| SUPPLIED INFORMATION |
● ● ● ●
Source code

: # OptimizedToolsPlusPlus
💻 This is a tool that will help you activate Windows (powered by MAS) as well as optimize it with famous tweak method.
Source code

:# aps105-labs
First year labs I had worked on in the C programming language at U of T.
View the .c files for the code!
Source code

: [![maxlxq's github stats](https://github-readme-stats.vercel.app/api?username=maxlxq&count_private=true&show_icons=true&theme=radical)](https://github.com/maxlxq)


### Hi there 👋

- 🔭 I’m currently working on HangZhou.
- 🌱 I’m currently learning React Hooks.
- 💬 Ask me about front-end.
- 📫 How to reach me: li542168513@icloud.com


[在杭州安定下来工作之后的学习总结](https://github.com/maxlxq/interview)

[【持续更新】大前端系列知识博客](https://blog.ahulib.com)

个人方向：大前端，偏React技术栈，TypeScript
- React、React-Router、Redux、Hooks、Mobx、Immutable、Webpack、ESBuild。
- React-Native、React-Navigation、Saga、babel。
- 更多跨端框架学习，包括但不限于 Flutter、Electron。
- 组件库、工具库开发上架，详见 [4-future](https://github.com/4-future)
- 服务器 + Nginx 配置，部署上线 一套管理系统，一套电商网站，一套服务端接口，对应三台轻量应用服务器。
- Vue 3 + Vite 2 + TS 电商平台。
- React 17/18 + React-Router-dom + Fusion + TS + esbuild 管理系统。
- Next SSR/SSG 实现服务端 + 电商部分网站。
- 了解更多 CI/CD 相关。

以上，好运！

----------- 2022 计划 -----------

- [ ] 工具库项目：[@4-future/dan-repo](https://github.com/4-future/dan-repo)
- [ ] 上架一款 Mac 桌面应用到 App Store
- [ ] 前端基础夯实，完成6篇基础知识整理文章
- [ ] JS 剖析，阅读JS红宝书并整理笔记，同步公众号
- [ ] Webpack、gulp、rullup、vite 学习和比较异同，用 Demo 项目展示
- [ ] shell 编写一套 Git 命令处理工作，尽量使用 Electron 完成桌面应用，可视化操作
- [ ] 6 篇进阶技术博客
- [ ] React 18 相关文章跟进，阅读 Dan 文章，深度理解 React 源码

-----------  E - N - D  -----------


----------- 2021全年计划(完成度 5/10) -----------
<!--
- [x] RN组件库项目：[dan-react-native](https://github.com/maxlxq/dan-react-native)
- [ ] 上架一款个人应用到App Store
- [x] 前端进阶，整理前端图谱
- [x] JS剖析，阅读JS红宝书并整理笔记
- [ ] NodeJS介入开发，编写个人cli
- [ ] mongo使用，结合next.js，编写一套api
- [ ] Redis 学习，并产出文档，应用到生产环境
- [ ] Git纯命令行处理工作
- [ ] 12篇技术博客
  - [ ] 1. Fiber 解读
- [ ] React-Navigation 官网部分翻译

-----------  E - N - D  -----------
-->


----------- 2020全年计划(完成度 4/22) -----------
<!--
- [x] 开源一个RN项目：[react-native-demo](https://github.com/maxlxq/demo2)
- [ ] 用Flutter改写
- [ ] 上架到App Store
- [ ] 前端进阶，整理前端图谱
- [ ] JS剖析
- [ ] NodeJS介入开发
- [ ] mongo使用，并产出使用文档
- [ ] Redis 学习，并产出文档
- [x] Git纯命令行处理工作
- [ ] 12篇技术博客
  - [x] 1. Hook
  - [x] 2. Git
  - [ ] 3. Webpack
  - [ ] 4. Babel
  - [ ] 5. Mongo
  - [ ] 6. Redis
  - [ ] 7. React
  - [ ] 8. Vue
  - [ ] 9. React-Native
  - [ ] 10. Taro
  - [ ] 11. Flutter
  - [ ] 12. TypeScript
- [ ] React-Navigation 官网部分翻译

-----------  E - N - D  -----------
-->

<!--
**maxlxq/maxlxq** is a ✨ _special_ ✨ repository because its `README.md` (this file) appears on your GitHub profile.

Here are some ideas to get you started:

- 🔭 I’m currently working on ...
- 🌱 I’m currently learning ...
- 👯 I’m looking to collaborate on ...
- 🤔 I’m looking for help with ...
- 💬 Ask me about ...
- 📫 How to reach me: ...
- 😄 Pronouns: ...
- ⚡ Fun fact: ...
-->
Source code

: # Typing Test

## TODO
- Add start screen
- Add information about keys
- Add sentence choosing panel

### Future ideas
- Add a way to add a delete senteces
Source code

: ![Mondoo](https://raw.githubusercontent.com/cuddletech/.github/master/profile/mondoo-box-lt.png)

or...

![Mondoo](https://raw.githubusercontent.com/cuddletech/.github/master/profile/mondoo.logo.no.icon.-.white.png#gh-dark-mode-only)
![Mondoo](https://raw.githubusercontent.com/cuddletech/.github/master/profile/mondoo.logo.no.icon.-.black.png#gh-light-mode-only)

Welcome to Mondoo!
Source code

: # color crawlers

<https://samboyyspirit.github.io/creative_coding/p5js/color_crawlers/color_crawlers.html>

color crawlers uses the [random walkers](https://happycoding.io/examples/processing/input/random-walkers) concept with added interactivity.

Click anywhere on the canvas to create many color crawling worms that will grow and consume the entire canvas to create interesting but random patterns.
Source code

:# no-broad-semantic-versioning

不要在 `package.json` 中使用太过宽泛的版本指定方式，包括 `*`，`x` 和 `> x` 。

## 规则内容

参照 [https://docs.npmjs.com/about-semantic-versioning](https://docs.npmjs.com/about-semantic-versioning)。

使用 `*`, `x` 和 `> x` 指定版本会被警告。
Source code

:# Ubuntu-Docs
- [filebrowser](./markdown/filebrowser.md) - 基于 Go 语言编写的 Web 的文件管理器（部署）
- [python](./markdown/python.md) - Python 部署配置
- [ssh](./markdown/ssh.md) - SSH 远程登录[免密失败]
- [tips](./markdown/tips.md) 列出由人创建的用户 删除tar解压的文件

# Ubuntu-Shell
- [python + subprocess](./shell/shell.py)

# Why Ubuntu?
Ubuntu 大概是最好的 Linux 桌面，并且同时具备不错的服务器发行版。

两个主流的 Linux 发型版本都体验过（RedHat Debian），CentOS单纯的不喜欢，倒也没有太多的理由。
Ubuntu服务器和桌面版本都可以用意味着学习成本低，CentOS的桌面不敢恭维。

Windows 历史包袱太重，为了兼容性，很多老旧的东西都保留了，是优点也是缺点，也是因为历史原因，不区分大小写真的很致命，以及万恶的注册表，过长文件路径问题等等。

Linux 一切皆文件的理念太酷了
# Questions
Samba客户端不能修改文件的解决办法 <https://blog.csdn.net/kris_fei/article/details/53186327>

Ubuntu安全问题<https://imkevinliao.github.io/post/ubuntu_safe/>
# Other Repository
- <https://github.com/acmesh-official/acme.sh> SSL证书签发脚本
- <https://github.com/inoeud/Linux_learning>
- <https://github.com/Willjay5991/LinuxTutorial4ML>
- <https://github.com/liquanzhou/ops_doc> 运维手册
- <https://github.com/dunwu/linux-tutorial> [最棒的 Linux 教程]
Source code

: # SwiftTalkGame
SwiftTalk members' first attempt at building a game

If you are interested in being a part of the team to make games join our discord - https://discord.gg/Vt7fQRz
● ● ● ●
| TO DO |
Count every line above that holds the word "Windows", and state the number and nothing more.

| SOLUTION FOR THIS EXERCISE |
2